Lines in which "user" appears should be pulled from the data below.

Stored data entries:
---------------

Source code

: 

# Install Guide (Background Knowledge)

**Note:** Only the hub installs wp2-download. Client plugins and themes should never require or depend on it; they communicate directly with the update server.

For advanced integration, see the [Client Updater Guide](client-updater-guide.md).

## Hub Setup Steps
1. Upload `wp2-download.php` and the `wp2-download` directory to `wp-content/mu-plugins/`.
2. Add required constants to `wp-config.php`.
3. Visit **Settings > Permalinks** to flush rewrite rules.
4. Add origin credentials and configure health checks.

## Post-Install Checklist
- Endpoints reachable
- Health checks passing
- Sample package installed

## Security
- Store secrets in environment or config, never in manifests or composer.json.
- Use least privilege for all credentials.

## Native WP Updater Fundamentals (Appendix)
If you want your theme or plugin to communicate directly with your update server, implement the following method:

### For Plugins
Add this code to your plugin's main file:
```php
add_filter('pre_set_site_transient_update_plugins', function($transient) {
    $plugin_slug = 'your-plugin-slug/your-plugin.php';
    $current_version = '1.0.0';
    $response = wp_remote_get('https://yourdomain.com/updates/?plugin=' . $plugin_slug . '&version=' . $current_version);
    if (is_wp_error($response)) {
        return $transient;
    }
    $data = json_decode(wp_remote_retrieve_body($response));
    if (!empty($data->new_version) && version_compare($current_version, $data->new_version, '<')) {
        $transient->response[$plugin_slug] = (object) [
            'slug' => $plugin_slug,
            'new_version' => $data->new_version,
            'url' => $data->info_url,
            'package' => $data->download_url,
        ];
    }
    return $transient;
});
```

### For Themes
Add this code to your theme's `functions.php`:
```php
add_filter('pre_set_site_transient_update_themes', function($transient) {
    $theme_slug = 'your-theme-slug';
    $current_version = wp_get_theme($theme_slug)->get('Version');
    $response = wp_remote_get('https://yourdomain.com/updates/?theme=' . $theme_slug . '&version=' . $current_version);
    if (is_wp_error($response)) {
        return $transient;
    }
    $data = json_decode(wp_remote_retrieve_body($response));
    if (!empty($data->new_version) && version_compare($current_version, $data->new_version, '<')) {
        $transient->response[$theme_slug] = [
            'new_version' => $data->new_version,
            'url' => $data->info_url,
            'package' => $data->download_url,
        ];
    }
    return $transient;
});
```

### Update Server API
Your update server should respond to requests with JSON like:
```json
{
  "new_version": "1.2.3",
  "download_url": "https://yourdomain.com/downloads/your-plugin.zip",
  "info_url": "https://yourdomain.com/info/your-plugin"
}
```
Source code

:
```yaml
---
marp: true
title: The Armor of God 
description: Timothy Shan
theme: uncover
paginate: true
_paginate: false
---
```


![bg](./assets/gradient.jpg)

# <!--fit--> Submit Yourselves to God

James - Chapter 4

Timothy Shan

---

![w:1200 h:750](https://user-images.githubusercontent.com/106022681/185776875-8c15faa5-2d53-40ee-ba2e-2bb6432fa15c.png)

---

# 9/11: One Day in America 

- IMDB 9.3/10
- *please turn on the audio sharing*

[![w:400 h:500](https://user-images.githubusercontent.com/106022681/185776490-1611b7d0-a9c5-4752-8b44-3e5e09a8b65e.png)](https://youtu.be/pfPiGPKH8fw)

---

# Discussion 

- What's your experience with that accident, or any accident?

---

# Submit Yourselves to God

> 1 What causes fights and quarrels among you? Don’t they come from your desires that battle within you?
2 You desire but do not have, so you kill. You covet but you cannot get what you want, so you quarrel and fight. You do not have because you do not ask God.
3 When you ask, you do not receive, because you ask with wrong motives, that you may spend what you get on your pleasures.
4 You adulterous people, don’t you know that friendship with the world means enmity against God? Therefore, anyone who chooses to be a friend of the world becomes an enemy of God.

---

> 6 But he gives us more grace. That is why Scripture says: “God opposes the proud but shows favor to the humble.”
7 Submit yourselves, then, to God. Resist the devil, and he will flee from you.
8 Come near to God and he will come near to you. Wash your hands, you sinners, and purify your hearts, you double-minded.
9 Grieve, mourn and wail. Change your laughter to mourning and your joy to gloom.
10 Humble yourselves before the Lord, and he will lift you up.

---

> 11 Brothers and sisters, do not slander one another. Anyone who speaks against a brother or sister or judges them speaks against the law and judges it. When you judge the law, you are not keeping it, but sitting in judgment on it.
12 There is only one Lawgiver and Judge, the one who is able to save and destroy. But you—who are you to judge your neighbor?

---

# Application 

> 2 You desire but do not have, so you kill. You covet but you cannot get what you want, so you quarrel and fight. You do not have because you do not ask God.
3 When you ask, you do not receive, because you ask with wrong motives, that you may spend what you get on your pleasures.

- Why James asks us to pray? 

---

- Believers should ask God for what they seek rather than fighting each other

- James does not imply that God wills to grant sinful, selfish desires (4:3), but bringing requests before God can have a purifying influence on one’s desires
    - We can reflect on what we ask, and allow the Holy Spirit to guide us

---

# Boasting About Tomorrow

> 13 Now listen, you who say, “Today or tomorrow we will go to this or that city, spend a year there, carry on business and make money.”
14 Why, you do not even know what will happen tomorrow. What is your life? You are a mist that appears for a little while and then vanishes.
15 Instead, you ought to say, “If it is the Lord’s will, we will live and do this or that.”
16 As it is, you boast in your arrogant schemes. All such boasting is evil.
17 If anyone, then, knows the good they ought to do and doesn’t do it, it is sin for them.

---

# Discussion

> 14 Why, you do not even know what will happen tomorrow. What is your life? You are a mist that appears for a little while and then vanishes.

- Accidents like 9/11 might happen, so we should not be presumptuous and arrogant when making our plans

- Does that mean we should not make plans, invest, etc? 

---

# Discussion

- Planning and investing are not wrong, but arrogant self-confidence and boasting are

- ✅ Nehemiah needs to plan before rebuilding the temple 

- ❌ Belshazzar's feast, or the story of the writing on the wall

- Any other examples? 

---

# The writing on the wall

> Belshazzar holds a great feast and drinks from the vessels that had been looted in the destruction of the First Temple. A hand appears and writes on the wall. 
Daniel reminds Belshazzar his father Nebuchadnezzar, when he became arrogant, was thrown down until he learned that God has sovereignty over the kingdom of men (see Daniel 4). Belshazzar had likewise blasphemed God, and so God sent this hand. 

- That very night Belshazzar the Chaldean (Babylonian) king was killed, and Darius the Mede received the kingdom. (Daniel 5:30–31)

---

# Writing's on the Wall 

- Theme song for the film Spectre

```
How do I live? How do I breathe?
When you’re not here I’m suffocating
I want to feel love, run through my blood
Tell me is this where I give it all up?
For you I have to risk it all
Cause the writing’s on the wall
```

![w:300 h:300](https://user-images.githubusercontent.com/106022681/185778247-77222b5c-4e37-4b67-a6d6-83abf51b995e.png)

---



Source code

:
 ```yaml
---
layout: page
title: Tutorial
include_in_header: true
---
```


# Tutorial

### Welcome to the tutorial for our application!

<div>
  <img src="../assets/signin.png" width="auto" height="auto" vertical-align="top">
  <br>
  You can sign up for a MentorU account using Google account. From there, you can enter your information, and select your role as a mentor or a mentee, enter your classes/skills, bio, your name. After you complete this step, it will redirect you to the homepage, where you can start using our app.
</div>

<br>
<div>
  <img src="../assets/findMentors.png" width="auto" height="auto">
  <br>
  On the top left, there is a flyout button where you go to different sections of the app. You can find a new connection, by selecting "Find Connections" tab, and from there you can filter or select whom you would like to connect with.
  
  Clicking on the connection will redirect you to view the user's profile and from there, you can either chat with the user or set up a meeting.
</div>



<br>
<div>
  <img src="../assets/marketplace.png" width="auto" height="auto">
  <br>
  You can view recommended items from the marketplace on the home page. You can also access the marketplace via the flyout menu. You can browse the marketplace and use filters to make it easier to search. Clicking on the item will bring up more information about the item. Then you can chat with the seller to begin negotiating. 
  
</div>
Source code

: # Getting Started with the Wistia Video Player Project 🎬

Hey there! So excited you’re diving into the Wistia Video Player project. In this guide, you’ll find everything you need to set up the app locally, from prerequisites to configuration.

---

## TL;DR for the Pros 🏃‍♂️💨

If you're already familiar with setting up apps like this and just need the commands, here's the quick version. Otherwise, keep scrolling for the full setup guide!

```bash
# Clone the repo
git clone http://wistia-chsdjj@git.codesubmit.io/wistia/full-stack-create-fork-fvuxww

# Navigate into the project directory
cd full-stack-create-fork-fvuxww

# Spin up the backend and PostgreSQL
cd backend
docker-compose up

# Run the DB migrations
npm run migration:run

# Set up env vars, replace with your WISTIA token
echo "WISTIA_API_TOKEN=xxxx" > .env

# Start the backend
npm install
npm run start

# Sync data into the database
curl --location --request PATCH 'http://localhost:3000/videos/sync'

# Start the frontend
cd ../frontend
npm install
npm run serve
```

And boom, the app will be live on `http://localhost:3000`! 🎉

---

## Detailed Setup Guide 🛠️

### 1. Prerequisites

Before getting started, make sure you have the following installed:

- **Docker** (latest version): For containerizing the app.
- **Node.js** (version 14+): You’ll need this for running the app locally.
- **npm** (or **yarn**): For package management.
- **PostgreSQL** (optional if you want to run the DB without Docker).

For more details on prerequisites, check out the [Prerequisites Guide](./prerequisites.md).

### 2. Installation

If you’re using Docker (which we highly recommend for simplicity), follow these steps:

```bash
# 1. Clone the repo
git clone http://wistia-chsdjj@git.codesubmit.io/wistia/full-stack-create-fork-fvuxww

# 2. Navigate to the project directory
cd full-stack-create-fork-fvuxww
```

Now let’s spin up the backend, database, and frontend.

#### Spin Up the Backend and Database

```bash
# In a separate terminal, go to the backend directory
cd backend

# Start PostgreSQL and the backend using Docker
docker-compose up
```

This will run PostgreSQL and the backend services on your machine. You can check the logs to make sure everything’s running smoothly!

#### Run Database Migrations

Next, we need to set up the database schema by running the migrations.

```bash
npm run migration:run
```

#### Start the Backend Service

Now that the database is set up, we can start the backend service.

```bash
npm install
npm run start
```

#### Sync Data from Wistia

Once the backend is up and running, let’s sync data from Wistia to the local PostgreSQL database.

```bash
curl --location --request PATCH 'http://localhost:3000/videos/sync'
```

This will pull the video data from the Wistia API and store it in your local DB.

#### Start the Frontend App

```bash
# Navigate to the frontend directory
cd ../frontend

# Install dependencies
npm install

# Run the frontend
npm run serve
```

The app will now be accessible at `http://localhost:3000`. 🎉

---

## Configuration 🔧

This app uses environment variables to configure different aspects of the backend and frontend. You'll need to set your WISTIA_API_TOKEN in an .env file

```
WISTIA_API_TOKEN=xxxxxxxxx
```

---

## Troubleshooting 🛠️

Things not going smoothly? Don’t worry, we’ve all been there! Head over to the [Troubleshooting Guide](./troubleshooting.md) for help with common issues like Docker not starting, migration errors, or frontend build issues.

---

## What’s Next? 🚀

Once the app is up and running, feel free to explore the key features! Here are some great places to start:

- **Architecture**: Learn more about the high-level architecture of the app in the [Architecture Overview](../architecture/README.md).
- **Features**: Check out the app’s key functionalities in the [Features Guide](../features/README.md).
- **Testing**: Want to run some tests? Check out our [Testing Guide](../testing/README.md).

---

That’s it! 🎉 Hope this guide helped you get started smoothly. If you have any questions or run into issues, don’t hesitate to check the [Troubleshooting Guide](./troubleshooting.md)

---------------

- **Task result**
![w:1200 h:750](https://user-images.githubusercontent.com/106022681/185776875-8c15faa5-2d53-40ee-ba2e-2bb6432fa15c.png)
[![w:400 h:500](https://user-images.githubusercontent.com/106022681/185776490-1611b7d0-a9c5-4752-8b44-3e5e09a8b65e.png)](https://youtu.be/pfPiGPKH8fw)
![w:300 h:300](https://user-images.githubusercontent.com/106022681/185778247-77222b5c-4e37-4b67-a6d6-83abf51b995e.png)
  Clicking on the connection will redirect you to view the user's profile and from there, you can either chat with the user or set up a meeting.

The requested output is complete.